Today, Falkenberg is a calm and charming town, but that was not always the case. The town has experienced its share of wars, attacks and fires. The ruins of Falkenberg Castle stand today as evidence of the town’s dramatic history.
The castle of the Danes
Near Tullbron’s eastern bastion lie the ruins of the castle called Falkenberg. It was built near the end of the 13th century, right by the river’s last stretch of rapids before flowing out to the North Sea. At the time, parts of Halland belonged to Denmark. For many years, the castle served as the Danish king’s northern outpost. The castle came under siege several times and was finally razed by the peasant army of the Swedish rebel leader Engelbrekt in 1434.
Only ruins remain
For centuries, the castle ruins and defence ramparts around the castle were left alone, but in connection with the construction of Tullbron in the 18th century, the builders recovered stones from the ruins for building materials.
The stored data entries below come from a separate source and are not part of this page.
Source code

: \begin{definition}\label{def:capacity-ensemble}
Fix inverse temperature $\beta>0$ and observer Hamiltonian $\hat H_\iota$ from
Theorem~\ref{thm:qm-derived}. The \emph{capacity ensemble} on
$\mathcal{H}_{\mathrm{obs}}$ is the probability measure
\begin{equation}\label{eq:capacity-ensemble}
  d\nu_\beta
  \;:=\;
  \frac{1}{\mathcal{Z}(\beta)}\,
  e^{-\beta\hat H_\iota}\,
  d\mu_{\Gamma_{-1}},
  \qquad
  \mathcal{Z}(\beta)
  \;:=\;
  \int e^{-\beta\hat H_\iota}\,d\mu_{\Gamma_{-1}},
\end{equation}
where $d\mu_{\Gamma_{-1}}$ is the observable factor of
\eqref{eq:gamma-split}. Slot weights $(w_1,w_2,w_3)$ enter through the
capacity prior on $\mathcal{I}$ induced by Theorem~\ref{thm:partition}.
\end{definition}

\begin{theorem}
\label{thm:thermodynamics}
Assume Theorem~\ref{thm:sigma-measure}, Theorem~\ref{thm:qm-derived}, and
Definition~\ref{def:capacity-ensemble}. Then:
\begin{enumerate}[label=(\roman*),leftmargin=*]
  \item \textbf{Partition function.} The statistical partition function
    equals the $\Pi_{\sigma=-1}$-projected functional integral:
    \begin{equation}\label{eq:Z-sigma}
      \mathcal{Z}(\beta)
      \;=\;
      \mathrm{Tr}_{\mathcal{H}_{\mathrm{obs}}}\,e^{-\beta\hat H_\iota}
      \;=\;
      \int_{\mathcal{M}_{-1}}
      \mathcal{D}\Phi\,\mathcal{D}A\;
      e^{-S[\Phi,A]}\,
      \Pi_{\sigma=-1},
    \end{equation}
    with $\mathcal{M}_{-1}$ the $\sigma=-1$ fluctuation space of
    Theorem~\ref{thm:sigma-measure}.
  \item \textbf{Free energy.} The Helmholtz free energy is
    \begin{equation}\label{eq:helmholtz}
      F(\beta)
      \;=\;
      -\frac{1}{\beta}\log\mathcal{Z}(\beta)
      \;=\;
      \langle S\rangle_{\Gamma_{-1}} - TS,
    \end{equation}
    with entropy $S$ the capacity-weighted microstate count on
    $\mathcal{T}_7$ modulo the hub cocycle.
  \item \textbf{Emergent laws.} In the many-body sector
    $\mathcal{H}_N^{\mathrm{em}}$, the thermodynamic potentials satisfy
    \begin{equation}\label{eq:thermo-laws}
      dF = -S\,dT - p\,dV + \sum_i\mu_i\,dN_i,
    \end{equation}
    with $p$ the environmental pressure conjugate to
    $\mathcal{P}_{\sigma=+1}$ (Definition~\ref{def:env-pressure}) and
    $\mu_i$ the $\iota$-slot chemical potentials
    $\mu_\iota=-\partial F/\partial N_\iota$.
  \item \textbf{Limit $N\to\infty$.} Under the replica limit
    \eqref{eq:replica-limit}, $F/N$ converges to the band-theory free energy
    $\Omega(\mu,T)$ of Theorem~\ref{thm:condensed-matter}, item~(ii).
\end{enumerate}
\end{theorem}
In the 1880s, the Mid-Halland Railway passed right over the castle. As the land on which the railway tracks were being built needed to be flat, part of the castle was demolished. What remains today is the basement of a square tower that constituted the most important building of a larger stronghold.
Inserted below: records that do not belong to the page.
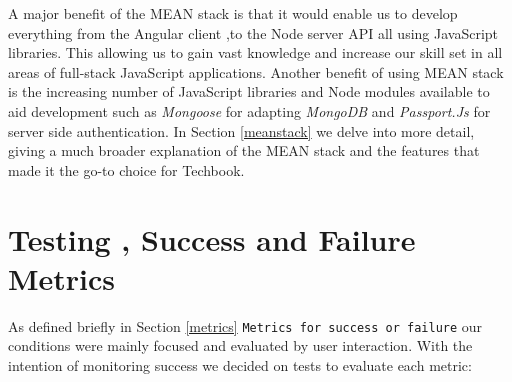 A major benefit of the MEAN stack is that it would enable us to develop everything from the Angular client ,to the Node server API all using JavaScript libraries. This allowing us to gain vast knowledge and increase our skill set in all areas of full-stack JavaScript applications. Another benefit of using MEAN stack is the increasing number of JavaScript libraries and Node modules available to aid development such as \textit{Mongoose} for adapting \textit{MongoDB} and \textit{Passport.Js} for server side authentication. In Section \ref{meanstack} we delve into more detail, giving a much broader explanation of the MEAN stack and the features that made it the go-to choice for Techbook.


\section{Testing , Success and Failure Metrics} 
As defined briefly in Section \ref{metrics} \texttt{Metrics for success or failure} our conditions were mainly focused and evaluated by user interaction. With the intention of monitoring  success we decided on tests to evaluate each metric:

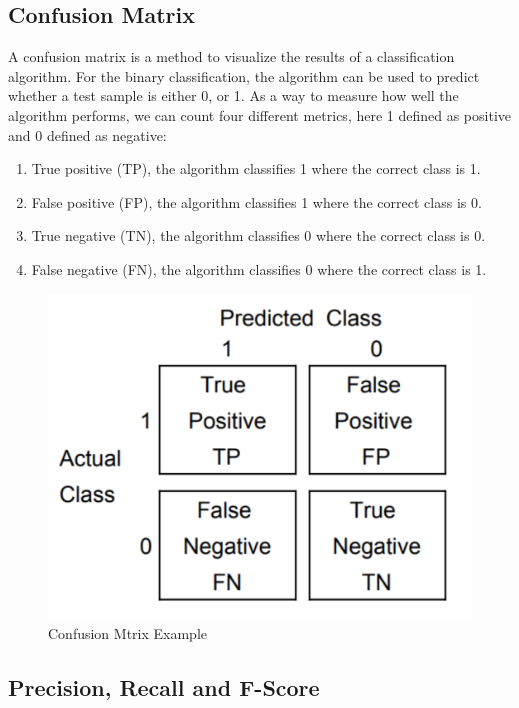 \subsection{Confusion Matrix}

A confusion matrix is a method to visualize the results of a classification algorithm. For the binary classification, the algorithm can be used to predict whether a test sample is either 0, or 1. As a way to measure how well the algorithm performs, we can count four different metrics, here 1 defined as positive and 0 defined as negative:

\begin{enumerate}

\item True positive (TP), the algorithm classifies 1 where the correct class is 1.
\item False positive (FP), the algorithm classifies 1 where the correct class is 0.
\item True negative (TN), the algorithm classifies 0 where the correct class is 0.
\item False negative (FN), the algorithm classifies 0 where the correct class is 1.

\end{enumerate}

\begin{figure}[hbtp]
\caption{Confusion Mtrix Example}
\includegraphics[scale=.5]{../Figures/Confuse_Mat_Example.png}\centering
\end{figure}

\subsection{Precision, Recall and F-Score}


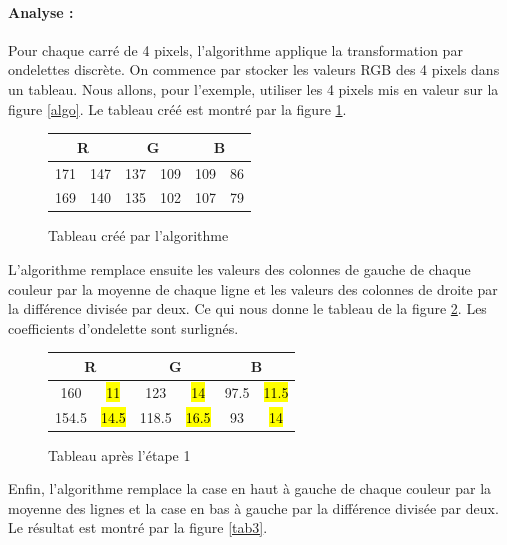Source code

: \documentclass{article}
\begin{document}
\paragraph{Analyse :}

Pour chaque carré de 4 pixels, l'algorithme applique la transformation par ondelettes discrète. On commence par stocker les valeurs RGB des 4 pixels dans un tableau. Nous allons, pour l'exemple, utiliser les 4 pixels mis en valeur sur la figure \ref{algo}. Le tableau créé est montré par la figure \ref{tab1}.

\begin{figure}[!h]
\begin{center}
\begin{tabular}{|c|c|c|c|c|c|}
\hline
\multicolumn{2}{|c|}{R} & \multicolumn{2}{|c|}{G}  & \multicolumn{2}{|c|}{B} \\
\hline
171    & 147   &   137  & 109 &   109  & 86   \\ 
\hline
169    & 140   &   135  & 102 &   107  & 79 \\
\hline
\end{tabular}
\end{center}
\caption{Tableau créé par l'algorithme}
\label{tab1}
\end{figure}


L'algorithme remplace ensuite les valeurs des colonnes de gauche de chaque couleur par la moyenne  de chaque ligne et les valeurs des colonnes de droite par la différence divisée par deux. Ce qui nous donne le tableau de la figure \ref{tab2}. Les coefficients d'ondelette sont surlignés.

\begin{figure}[!h]
\begin{center}
\begin{tabular}{|c|c|c|c|c|c|}
\hline
\multicolumn{2}{|c|}{R} & \multicolumn{2}{|c|}{G}  & \multicolumn{2}{|c|}{B} \\
\hline
160    & \hl{11}   &   123  & \hl{14} &   97.5  & \hl{11.5}   \\ 
\hline
154.5    & \hl{14.5}   &   118.5  & \hl{16.5} &   93  & \hl{14} \\
\hline
\end{tabular}
\end{center}
\caption{Tableau après l'étape 1}
\label{tab2}
\end{figure}


Enfin, l'algorithme remplace la case en haut à gauche de chaque couleur par la moyenne des lignes et la case en bas à gauche par la différence divisée par deux. Le résultat est montré par la figure \ref{tab3}.
\end{document}
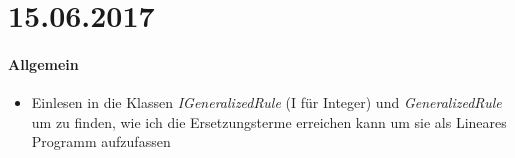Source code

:\section*{15.06.2017}



\paragraph{Allgemein}
\begin{itemize}
	\item Einlesen in die Klassen \emph{IGeneralizedRule} (I für Integer) und \emph{GeneralizedRule} um zu 	finden, wie ich die Ersetzungsterme erreichen kann um sie als Lineares Programm aufzufassen
		\begin{figure}[h]
			\centering
			
		\end{figure}
\end{itemize}
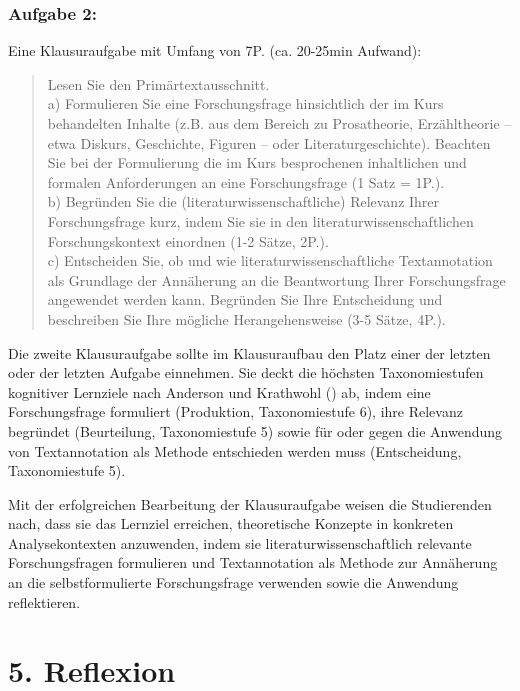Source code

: \documentclass[
          a4paper,
        ]{article}
\begin{document}
\subsubsection{Aufgabe 2:}\label{aufgabe-2}

Eine Klausuraufgabe mit Umfang von 7P. (ca. 20-25min Aufwand):

\begin{quote}
Lesen Sie den Primärtextausschnitt.\\
a) Formulieren Sie eine Forschungsfrage hinsichtlich der im Kurs
behandelten Inhalte (z.B. aus dem Bereich zu Prosatheorie, Erzähltheorie
-- etwa Diskurs, Geschichte, Figuren -- oder Literaturgeschichte).
Beachten Sie bei der Formulierung die im Kurs besprochenen inhaltlichen
und formalen Anforderungen an eine Forschungsfrage (1 Satz = 1P.).\\
b) Begründen Sie die (literaturwissenschaftliche) Relevanz Ihrer
Forschungsfrage kurz, indem Sie sie in den literaturwissenschaftlichen
Forschungskontext einordnen (1-2 Sätze, 2P.).\\
c) Entscheiden Sie, ob und wie literaturwissenschaftliche Textannotation
als Grundlage der Annäherung an die Beantwortung Ihrer Forschungsfrage
angewendet werden kann. Begründen Sie Ihre Entscheidung und beschreiben
Sie Ihre mögliche Herangehensweise (3-5 Sätze, 4P.).
\end{quote}

Die zweite Klausuraufgabe sollte im Klausuraufbau den Platz einer der
letzten oder der letzten Aufgabe einnehmen. Sie deckt die höchsten
Taxonomiestufen kognitiver Lernziele nach Anderson und Krathwohl
() ab, indem eine
Forschungsfrage formuliert (Produktion, Taxonomiestufe 6), ihre Relevanz
begründet (Beurteilung, Taxonomiestufe 5) sowie für oder gegen die
Anwendung von Textannotation als Methode entschieden werden muss
(Entscheidung, Taxonomiestufe 5).

Mit der erfolgreichen Bearbeitung der Klausuraufgabe weisen die
Studierenden nach, dass sie das Lernziel erreichen, theoretische
Konzepte in konkreten Analysekontexten anzuwenden, indem sie
literaturwissenschaftlich relevante Forschungsfragen formulieren und
Textannotation als Methode zur Annäherung an die selbstformulierte
Forschungsfrage verwenden sowie die Anwendung reflektieren.

\section{5. Reflexion}\label{reflexion}
\end{document}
The legend of the Ätra Maiden
The story goes that when the castle was razed, there was a maiden - later known as the Ätra Maiden - hiding with the forgotten treasures in an underground hallway. Unbeknownst to the Swedish army, she was trapped down there as the collapsing walls sealed her in. It is said that a rooster now guards the treasures, turning them invisible to anyone searching for them. But, if ever Falkenberg should be in peril once more, the rooster will crow and the maiden will wake from her slumber, revealing the treasure to the people of Falkenberg.